I can't seem to find what being designated a "Supply-Chain Risk to National Security" implies from a legal standpoint. From what I can find, it doesn't seem to be a formal legal status. Curious if anyone knows more.
Basically, if you are a federal contractor, the designation means the DoD can force you to certify that Anthropic tech is not used in the fulfillment of your government work. Because it's just a DoD designation, and an executive order and not added to the NDAA, you can still use Claude for non-government (federal) touching work.
So using Claude Code to write software for the DoD is now a no go, you'd be in breach of procurement directives now.

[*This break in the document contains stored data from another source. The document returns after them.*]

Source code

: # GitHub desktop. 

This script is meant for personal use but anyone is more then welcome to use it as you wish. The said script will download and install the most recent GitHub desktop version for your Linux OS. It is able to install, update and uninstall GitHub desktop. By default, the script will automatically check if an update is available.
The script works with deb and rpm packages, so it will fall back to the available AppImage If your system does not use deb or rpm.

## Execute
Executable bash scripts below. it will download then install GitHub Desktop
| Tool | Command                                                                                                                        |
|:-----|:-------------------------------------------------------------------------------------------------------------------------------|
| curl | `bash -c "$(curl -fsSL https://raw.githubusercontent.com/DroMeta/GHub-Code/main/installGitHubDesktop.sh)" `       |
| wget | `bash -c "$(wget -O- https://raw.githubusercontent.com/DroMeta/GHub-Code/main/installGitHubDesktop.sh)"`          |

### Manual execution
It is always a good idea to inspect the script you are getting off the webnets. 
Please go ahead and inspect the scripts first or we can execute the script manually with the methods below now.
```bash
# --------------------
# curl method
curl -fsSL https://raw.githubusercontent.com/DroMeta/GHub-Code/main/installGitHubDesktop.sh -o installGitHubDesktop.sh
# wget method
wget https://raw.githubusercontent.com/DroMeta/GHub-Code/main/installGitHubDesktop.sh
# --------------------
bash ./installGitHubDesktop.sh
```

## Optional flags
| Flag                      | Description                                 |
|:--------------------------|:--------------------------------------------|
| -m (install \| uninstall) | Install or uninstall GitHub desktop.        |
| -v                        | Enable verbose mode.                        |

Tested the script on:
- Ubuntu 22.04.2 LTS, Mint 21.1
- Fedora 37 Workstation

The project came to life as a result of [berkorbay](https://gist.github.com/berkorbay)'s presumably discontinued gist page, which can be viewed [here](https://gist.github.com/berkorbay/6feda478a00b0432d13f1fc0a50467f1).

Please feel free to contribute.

If they go as far as to convince congress to add Anthropic to the NDAA, that would be a nationwide ban like Huawei making it illegal for any federal contractor to use the tech anywhere in their business.
But for now, even fed contractors can still use Claude in their business, just not directly for government work.
That doesn’t seem to match up with the original tweet though - it sounds a heck of a lot stronger:
> Effective immediately, no contractor, supplier, or partner that does business with the United States military may conduct any commercial activity with Anthropic
Emphasis mine.
And I’m looking at news organizations that presumably have staffs of legal analysts pouring over this stuff, and they also seem to be saying that it can’t be any commercial activity:
> The label means that no contractor or supplier that works with the military can do business with Anthropic.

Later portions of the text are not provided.